WordPress è un prodotto gratuito e perfettamente open-source.
Viene usato per la gestione di milioni e milioni di siti web in tutto il mondo.
Questo, tuttavia, non ne fa un prodotto affidabile perché:
- si affida a un server MySQL. Non è una cattiva cosa di per sé, ma se non si dispone di tale risorsa in proprio (e questo succede a quasi tutti coloro che gestiscano un sito) o, come è probabile, ci si affida a un servizio di hosting esterno, bisogna pagare;
- i dati di accesso al database sono salvati su un file .php di configurazione salvato in chiaro, compresa la password, sulla cartella di root di ogni sito. Non è possibile sapere cosa può o non può accadere ai nostri dati;
- si ha necessità sempre più pressanti di fare ricorso a dei plugin, ovvero delle estensioni che permettono funzioni e modifiche che la versione-base di WordPress semplicemente non contempla di per sé. Questo già appesantisce notevolmente la risorsa.

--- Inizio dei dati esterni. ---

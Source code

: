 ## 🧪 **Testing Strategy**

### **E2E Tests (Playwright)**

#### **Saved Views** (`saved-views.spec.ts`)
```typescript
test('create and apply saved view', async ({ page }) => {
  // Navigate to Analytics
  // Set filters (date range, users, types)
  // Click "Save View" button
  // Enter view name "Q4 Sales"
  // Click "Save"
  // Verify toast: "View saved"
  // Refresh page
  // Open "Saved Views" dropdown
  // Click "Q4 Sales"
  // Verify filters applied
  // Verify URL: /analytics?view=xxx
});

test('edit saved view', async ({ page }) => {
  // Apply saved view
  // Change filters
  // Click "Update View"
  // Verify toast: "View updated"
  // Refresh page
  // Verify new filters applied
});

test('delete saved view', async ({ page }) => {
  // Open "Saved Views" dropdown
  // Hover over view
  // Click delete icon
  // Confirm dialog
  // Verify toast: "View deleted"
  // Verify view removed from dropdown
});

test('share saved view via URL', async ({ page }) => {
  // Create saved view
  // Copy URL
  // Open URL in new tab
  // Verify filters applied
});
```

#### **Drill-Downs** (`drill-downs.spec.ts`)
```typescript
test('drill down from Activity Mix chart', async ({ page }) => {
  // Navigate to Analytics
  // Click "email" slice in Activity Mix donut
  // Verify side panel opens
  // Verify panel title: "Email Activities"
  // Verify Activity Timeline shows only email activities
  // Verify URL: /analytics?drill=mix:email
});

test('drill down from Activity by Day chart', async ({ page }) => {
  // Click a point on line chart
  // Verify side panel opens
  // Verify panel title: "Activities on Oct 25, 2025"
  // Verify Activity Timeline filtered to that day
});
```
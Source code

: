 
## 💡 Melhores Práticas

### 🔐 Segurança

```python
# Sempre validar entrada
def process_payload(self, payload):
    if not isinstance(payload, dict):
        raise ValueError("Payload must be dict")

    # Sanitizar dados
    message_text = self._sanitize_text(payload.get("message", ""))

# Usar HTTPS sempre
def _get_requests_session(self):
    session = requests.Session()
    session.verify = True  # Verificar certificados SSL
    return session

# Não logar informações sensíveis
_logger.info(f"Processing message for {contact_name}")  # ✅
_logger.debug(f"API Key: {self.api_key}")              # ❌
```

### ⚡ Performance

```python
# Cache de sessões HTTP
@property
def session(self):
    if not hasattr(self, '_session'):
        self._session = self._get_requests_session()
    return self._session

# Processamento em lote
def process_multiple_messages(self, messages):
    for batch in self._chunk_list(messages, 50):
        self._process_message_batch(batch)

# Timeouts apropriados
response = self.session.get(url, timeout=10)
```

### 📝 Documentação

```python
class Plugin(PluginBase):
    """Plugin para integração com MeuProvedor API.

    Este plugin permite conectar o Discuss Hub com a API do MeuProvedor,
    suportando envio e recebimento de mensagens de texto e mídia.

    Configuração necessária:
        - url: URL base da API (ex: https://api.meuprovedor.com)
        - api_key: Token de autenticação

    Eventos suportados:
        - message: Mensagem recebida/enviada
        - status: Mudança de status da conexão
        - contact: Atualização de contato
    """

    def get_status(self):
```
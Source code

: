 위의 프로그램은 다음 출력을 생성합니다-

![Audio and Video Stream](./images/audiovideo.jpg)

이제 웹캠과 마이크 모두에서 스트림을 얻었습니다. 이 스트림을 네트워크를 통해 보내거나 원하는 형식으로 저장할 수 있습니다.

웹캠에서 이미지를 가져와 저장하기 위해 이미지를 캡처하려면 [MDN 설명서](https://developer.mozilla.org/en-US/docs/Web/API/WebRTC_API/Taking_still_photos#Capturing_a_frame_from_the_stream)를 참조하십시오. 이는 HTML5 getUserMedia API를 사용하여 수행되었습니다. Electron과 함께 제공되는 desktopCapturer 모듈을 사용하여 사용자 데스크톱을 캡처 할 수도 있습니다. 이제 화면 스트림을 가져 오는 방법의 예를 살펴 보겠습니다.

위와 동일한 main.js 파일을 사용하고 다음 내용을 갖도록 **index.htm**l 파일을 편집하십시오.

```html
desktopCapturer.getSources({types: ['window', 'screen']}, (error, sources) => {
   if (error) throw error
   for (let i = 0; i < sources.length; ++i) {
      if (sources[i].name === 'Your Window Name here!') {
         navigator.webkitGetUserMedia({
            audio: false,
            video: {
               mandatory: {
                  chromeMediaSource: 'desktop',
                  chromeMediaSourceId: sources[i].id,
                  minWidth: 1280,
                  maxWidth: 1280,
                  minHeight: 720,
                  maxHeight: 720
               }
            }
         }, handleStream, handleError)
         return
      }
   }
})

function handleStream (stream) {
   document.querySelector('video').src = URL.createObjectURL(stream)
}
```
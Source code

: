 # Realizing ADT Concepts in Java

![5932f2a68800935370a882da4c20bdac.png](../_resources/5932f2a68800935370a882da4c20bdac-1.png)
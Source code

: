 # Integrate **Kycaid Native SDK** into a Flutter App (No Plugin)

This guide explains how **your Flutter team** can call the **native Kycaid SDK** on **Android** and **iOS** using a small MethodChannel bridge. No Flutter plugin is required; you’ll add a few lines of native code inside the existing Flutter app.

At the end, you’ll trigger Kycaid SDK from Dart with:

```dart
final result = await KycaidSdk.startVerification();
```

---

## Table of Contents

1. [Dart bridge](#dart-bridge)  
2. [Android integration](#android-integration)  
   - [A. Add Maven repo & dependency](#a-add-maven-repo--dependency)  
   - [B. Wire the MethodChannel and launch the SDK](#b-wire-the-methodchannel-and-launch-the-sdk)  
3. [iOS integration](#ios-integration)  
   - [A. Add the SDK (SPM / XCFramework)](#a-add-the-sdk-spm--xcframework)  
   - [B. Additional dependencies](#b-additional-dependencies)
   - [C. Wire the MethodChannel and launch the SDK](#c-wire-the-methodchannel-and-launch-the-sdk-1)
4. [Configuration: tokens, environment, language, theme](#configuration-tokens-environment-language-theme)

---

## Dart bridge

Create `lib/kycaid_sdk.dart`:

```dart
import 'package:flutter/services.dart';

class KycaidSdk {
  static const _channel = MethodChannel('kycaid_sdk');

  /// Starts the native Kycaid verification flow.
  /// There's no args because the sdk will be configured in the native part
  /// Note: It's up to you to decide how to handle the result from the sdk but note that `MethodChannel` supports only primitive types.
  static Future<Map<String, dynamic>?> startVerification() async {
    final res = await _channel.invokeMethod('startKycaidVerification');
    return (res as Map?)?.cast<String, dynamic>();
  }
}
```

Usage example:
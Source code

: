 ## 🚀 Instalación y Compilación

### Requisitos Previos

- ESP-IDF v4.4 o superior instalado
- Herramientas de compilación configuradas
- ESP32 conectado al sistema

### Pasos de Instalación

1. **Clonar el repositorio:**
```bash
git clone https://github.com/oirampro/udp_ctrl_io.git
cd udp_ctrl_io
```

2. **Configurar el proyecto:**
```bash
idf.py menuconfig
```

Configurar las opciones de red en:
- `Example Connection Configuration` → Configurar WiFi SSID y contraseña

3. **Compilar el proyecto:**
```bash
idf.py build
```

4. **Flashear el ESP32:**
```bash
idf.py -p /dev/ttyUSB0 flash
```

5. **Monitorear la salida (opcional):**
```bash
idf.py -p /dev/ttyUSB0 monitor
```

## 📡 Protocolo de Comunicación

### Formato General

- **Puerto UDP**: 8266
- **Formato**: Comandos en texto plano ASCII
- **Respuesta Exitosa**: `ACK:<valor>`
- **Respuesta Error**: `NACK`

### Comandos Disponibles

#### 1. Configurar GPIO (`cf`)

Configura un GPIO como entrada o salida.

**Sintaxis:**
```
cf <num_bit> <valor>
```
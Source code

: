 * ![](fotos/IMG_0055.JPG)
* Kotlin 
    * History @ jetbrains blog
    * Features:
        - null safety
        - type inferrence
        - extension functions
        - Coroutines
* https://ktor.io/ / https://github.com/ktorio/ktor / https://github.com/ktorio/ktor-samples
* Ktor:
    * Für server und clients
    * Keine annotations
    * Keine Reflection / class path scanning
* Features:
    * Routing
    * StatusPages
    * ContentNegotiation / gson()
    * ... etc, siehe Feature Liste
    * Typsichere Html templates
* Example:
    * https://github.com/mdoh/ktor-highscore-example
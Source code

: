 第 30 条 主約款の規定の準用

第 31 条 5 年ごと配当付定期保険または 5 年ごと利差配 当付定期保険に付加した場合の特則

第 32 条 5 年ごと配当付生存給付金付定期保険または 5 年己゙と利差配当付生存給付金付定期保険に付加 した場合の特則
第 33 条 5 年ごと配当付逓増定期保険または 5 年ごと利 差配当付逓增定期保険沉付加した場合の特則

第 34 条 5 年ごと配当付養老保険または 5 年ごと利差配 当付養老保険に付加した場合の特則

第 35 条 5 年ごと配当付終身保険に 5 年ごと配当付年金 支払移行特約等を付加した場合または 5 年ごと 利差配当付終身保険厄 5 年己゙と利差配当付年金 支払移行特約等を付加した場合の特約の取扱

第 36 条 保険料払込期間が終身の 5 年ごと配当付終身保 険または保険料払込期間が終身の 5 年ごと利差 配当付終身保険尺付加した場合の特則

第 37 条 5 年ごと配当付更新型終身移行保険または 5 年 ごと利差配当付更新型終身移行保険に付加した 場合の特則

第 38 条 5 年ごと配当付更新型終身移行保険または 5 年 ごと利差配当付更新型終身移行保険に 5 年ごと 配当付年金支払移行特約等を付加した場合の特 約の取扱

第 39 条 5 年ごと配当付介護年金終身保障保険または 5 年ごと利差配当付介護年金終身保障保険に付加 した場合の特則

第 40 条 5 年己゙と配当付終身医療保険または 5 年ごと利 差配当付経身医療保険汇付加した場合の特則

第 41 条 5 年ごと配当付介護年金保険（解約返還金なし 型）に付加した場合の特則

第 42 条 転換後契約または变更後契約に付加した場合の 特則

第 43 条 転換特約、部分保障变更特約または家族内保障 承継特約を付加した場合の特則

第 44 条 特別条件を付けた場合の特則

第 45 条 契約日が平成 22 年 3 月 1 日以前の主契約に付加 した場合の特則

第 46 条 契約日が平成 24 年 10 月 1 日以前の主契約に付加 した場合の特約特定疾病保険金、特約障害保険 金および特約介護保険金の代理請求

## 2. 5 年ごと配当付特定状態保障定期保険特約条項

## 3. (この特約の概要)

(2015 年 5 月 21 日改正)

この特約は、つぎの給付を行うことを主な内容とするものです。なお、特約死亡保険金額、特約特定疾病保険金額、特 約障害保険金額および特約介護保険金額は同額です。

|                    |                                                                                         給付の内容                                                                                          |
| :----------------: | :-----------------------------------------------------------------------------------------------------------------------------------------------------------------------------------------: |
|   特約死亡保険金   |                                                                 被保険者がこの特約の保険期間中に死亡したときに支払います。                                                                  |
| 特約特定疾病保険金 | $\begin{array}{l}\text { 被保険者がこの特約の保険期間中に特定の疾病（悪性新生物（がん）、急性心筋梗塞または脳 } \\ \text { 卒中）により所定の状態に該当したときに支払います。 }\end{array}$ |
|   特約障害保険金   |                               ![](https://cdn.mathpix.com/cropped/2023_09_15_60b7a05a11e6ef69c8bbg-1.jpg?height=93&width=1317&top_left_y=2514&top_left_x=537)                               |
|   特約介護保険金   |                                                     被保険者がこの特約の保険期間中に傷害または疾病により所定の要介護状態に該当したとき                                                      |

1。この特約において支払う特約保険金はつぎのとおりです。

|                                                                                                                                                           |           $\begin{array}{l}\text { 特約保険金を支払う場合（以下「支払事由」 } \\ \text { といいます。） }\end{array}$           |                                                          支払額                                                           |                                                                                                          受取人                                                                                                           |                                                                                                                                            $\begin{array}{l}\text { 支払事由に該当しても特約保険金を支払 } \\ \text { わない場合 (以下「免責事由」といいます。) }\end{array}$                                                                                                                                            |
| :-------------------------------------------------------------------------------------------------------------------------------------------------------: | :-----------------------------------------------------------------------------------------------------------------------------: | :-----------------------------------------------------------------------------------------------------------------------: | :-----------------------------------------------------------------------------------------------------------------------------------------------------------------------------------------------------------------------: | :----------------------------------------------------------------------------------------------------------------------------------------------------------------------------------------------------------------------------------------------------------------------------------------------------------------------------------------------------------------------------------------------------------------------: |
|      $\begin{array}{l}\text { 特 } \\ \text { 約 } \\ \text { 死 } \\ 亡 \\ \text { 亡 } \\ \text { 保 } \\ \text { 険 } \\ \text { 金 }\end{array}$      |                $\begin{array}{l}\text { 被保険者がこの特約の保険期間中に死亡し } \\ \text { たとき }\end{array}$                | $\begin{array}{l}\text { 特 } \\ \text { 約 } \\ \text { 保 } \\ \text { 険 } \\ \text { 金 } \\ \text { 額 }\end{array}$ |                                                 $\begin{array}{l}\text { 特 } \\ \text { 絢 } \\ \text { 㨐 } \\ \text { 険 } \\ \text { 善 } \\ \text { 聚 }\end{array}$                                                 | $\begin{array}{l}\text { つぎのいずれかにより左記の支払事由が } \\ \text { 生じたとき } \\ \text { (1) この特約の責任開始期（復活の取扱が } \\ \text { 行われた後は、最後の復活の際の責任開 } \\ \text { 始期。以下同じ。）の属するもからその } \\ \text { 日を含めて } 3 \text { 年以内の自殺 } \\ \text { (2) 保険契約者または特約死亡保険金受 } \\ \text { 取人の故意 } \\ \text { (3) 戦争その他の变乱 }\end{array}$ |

- richiede aggiornamenti costanti e continui. Questi possono essere effettuati anche in modalità automatica. Tuttavia è sempre possibile che qualcosa vada storto e che il sito si appesantisca ulteriormente;
- se un plugin viene momentaneamente disattivato, magari perché l’amministratore di sistema ritiene di non averne bisogno per un determinato periodo o vuole pensarci su, i codici di questo plugin sono ulteriormente alla mercé dei malintenzionati info-telematici qualora non venissero definitivamente rimossi;
- anche se un plugin viene completamente disinstallato, chiedendo al sistema di cancellare anche i dati ad esso riferibili sul database MySQL, spesso tale cancellazione non viene effettuata. La si può fare manualmente, certo, ma si tratta di una operazione estremamente delicata e, a volte, irreversibile;
- quanto riferito ai due punti precedenti vale anche per i temi che riguardano più precisamente l’aspetto esteriore del sito.
Infine:
lo so che anni fa ho scritto a quattro mani e pubblicato un piccolo manuale-tutorial sull’installazione di WordPress. Non me ne pento perché allora pensavo che WordPress fosse un prodotto eccellente. Ora non lo penso più. E nella vita non si cambia mai, ma ci si rende conto di molte, molte cose.